Private Mortgage Insurance (PMI) and Title Insurance
Private Mortgage Insurance
Private mortgage insurance, or PMI, insures the lender against a default. It is required when the borrower is making a cash down payment of less than 20 percent of the purchase price. PMI costs vary from one mortgage insurance firm to another, but premiums usually run about 0.50 percent of the loan amount for the first year of the loan. Most PMI premiums are a bit lower for subsequent years. The first year’s mortgage insurance premium is usually paid in advance at the close of escrow, and there is usually a separate PMI approval process. Lenders generally turn to a list of companies with whom they regularly work when lining up private mortgage insurance. In most cases, PMI can be dropped after the loan to value ration drops below 80 percent. The Homeowners Protection Act requires PMI to be dropped when the loan-to- value ratio reaches 78 percent of the home’s original value AND the loan closed after July 29, 1999. For other loans, find out from your lender what procedure to follow to have PMI removed when your equity reaches 20 percent. For homeowners who have improved their properties and believe that their equity has increased as a result of these improvements, refinancing the property at a loan-to-value ratio of 80 percent or less is another possible way of eliminating PMI payments.
What does PMI cost?
PMI costs vary from one mortgage insurance firm to another, but premiums usually run about 0.50 percent of the loan amount for the first year of the loan. Most PMI premiums are a bit lower for subsequent years. The first year’s mortgage insurance premium is usually paid in advance at the closing.

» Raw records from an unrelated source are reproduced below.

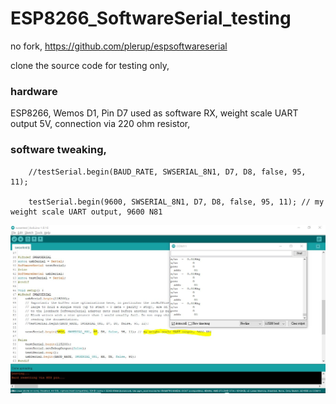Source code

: # ESP8266_SoftwareSerial_testing
no fork, https://github.com/plerup/espsoftwareserial


clone the source code for testing only,  

### hardware  

ESP8266, Wemos D1, Pin D7 used as software RX, weight scale UART output 5V, connection via 220 ohm resistor,  

### software tweaking,
```
    //testSerial.begin(BAUD_RATE, SWSERIAL_8N1, D7, D8, false, 95, 11);
    
    testSerial.begin(9600, SWSERIAL_8N1, D7, D8, false, 95, 11); // my weight scale UART output, 9600 N81
```


![xiaolaba_test_swsertest.JPG](xiaolaba_test_swsertest.JPG)  
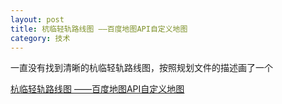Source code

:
 ```yaml
---
layout: post
title: 杭临轻轨路线图 ——百度地图API自定义地图
category: 技术
---
```



一直没有找到清晰的杭临轻轨路线图，按照规划文件的描述画了一个

[杭临轻轨路线图 ——百度地图API自定义地图](http://vinchi.coding.me/hanglinrailway/hanglinlightrailroutemap.html)





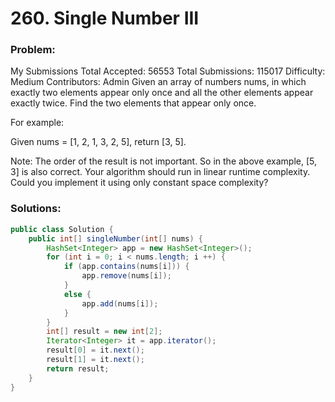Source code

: # 260. Single Number III

### Problem:

 My Submissions
Total Accepted: 56553
Total Submissions: 115017
Difficulty: Medium
Contributors: Admin
Given an array of numbers nums, in which exactly two elements appear only once and all the other elements appear exactly twice. Find the two elements that appear only once.

For example:

Given nums = [1, 2, 1, 3, 2, 5], return [3, 5].

Note:
The order of the result is not important. So in the above example, [5, 3] is also correct.
Your algorithm should run in linear runtime complexity. Could you implement it using only constant space complexity?

### Solutions:

```java
public class Solution {
    public int[] singleNumber(int[] nums) {
        HashSet<Integer> app = new HashSet<Integer>();
        for (int i = 0; i < nums.length; i ++) {
            if (app.contains(nums[i])) {
                app.remove(nums[i]);
            }
            else {
                app.add(nums[i]);
            }
        }
        int[] result = new int[2];
        Iterator<Integer> it = app.iterator();
        result[0] = it.next();
        result[1] = it.next();
        return result;
    }
}
```
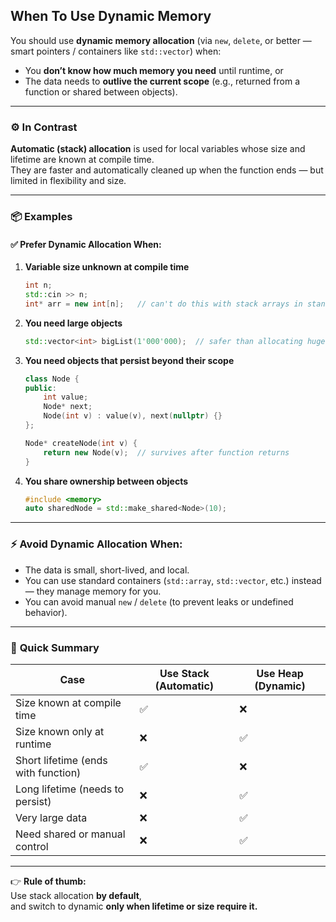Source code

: ## When To Use Dynamic Memory

You should use **dynamic memory allocation** (via `new`, `delete`, or better — smart pointers / containers like `std::vector`) when:

- You **don’t know how much memory you need** until runtime, or
- The data needs to **outlive the current scope** (e.g., returned from a function or shared between objects).

---

### ⚙️ **In Contrast**

**Automatic (stack) allocation** is used for local variables whose size and lifetime are known at compile time.  
They are faster and automatically cleaned up when the function ends — but limited in flexibility and size.

---

### 📦 **Examples**

#### ✅ **Prefer Dynamic Allocation When:**

1. **Variable size unknown at compile time**

   ```cpp
   int n;
   std::cin >> n;
   int* arr = new int[n];   // can't do this with stack arrays in standard C++
   ```

2. **You need large objects**

   ```cpp
   std::vector<int> bigList(1'000'000);  // safer than allocating huge arrays on the stack
   ```

3. **You need objects that persist beyond their scope**

   ```cpp
   class Node {
   public:
       int value;
       Node* next;
       Node(int v) : value(v), next(nullptr) {}
   };

   Node* createNode(int v) {
       return new Node(v);  // survives after function returns
   }
   ```

4. **You share ownership between objects**
   ```cpp
   #include <memory>
   auto sharedNode = std::make_shared<Node>(10);
   ```

---

### ⚡ **Avoid Dynamic Allocation When:**

- The data is small, short-lived, and local.
- You can use standard containers (`std::array`, `std::vector`, etc.) instead — they manage memory for you.
- You can avoid manual `new` / `delete` (to prevent leaks or undefined behavior).

---

### 📘 **Quick Summary**

| Case                                | Use Stack (Automatic) | Use Heap (Dynamic) |
| ----------------------------------- | --------------------- | ------------------ |
| Size known at compile time          | ✅                    | ❌                 |
| Size known only at runtime          | ❌                    | ✅                 |
| Short lifetime (ends with function) | ✅                    | ❌                 |
| Long lifetime (needs to persist)    | ❌                    | ✅                 |
| Very large data                     | ❌                    | ✅                 |
| Need shared or manual control       | ❌                    | ✅                 |

---

👉 **Rule of thumb:**  
Use stack allocation **by default**,  
and switch to dynamic **only when lifetime or size require it.**
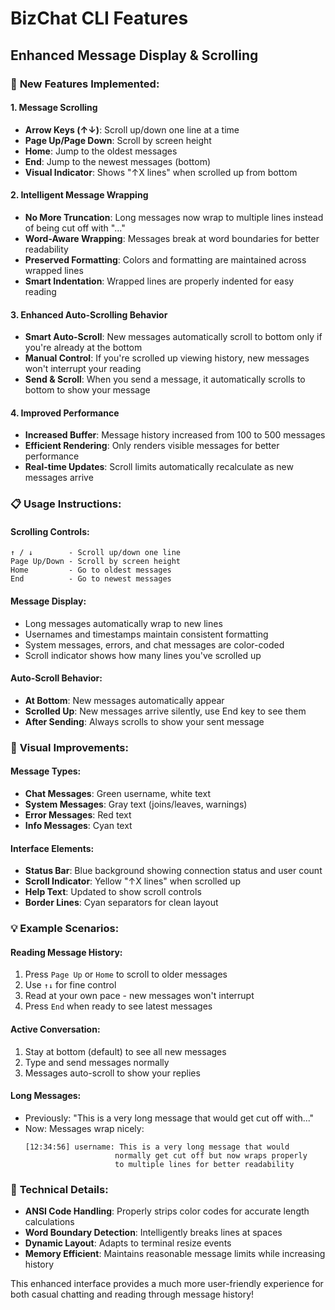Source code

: # BizChat CLI Features

## Enhanced Message Display & Scrolling

### 🚀 **New Features Implemented:**

#### 1. **Message Scrolling**
- **Arrow Keys (↑↓)**: Scroll up/down one line at a time
- **Page Up/Page Down**: Scroll by screen height
- **Home**: Jump to the oldest messages
- **End**: Jump to the newest messages (bottom)
- **Visual Indicator**: Shows "↑X lines" when scrolled up from bottom

#### 2. **Intelligent Message Wrapping**
- **No More Truncation**: Long messages now wrap to multiple lines instead of being cut off with "..."
- **Word-Aware Wrapping**: Messages break at word boundaries for better readability
- **Preserved Formatting**: Colors and formatting are maintained across wrapped lines
- **Smart Indentation**: Wrapped lines are properly indented for easy reading

#### 3. **Enhanced Auto-Scrolling Behavior**
- **Smart Auto-Scroll**: New messages automatically scroll to bottom only if you're already at the bottom
- **Manual Control**: If you're scrolled up viewing history, new messages won't interrupt your reading
- **Send & Scroll**: When you send a message, it automatically scrolls to bottom to show your message

#### 4. **Improved Performance**
- **Increased Buffer**: Message history increased from 100 to 500 messages
- **Efficient Rendering**: Only renders visible messages for better performance
- **Real-time Updates**: Scroll limits automatically recalculate as new messages arrive

### 📋 **Usage Instructions:**

#### **Scrolling Controls:**
```
↑ / ↓        - Scroll up/down one line
Page Up/Down - Scroll by screen height  
Home         - Go to oldest messages
End          - Go to newest messages
```

#### **Message Display:**
- Long messages automatically wrap to new lines
- Usernames and timestamps maintain consistent formatting
- System messages, errors, and chat messages are color-coded
- Scroll indicator shows how many lines you've scrolled up

#### **Auto-Scroll Behavior:**
- **At Bottom**: New messages automatically appear
- **Scrolled Up**: New messages arrive silently, use End key to see them
- **After Sending**: Always scrolls to show your sent message

### 🎨 **Visual Improvements:**

#### **Message Types:**
- **Chat Messages**: Green username, white text
- **System Messages**: Gray text (joins/leaves, warnings)
- **Error Messages**: Red text  
- **Info Messages**: Cyan text

#### **Interface Elements:**
- **Status Bar**: Blue background showing connection status and user count
- **Scroll Indicator**: Yellow "↑X lines" when scrolled up
- **Help Text**: Updated to show scroll controls
- **Border Lines**: Cyan separators for clean layout

### 💡 **Example Scenarios:**

#### **Reading Message History:**
1. Press `Page Up` or `Home` to scroll to older messages
2. Use `↑↓` for fine control
3. Read at your own pace - new messages won't interrupt
4. Press `End` when ready to see latest messages

#### **Active Conversation:**
1. Stay at bottom (default) to see all new messages
2. Type and send messages normally
3. Messages auto-scroll to show your replies

#### **Long Messages:**
- Previously: "This is a very long message that would get cut off with..."
- Now: Messages wrap nicely:
  ```
  [12:34:56] username: This is a very long message that would
                      normally get cut off but now wraps properly
                      to multiple lines for better readability
  ```

### 🔧 **Technical Details:**

- **ANSI Code Handling**: Properly strips color codes for accurate length calculations
- **Word Boundary Detection**: Intelligently breaks lines at spaces
- **Dynamic Layout**: Adapts to terminal resize events
- **Memory Efficient**: Maintains reasonable message limits while increasing history

This enhanced interface provides a much more user-friendly experience for both casual chatting and reading through message history!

Is PMI always required on low-down home loans?
A growing number of private lenders are loosening up their requirements for low-down-payment loans. But private mortgage insurance, or PMI, usually is required on loans with less than a 20 percent down payment. The Homeowners Protection Act states PMI must be dropped on any loan originated after July 29, 1999 IF it has a 78 percent loan-to-value ratio.
How do I drop PMI?
In some states, the loans have to be at least two years old, and the borrower cannot have made any late payments in the last year in order to drop private mortgage insurance. In addition, the loan-to-value ratio must be less than 75 percent. Some state disclosure laws require lenders to notify borrowers after the close of escrow whether the borrower has the right to cancel private mortgage insurance. Under the new federal law – The Homeowners Protection Act – lenders must drop PMI if the loan closed after July 29, 1999 AND the loan-to-value ratio reaches 78 percent of the home’s original value.
Generally, there are two forms of title insurance. Lender’s title insurance, required by most lending institutions, is normally written in the amount of the mortgage and protects the lending institution from losses resulting from title defects.
Because lender’s insurance expires when the mortgage is repaid, you may benefit from the second form of title insurance known as an owner’s title policy. It usually is written for the amount of the purchase price of the home. This protection starts the day of the closing and lasts as long as you or your heirs retain an interest in the property.
Unlike other insurance premiums, your title insurance premium is paid only once, at the closing. By purchasing owner’s and lender’s protection simultaneously, substantial savings in title insurance premiums can be realized. After all fees have been paid and documents signed and notarized at the closing, you will receive a copy of each and, most importantly, title to your house.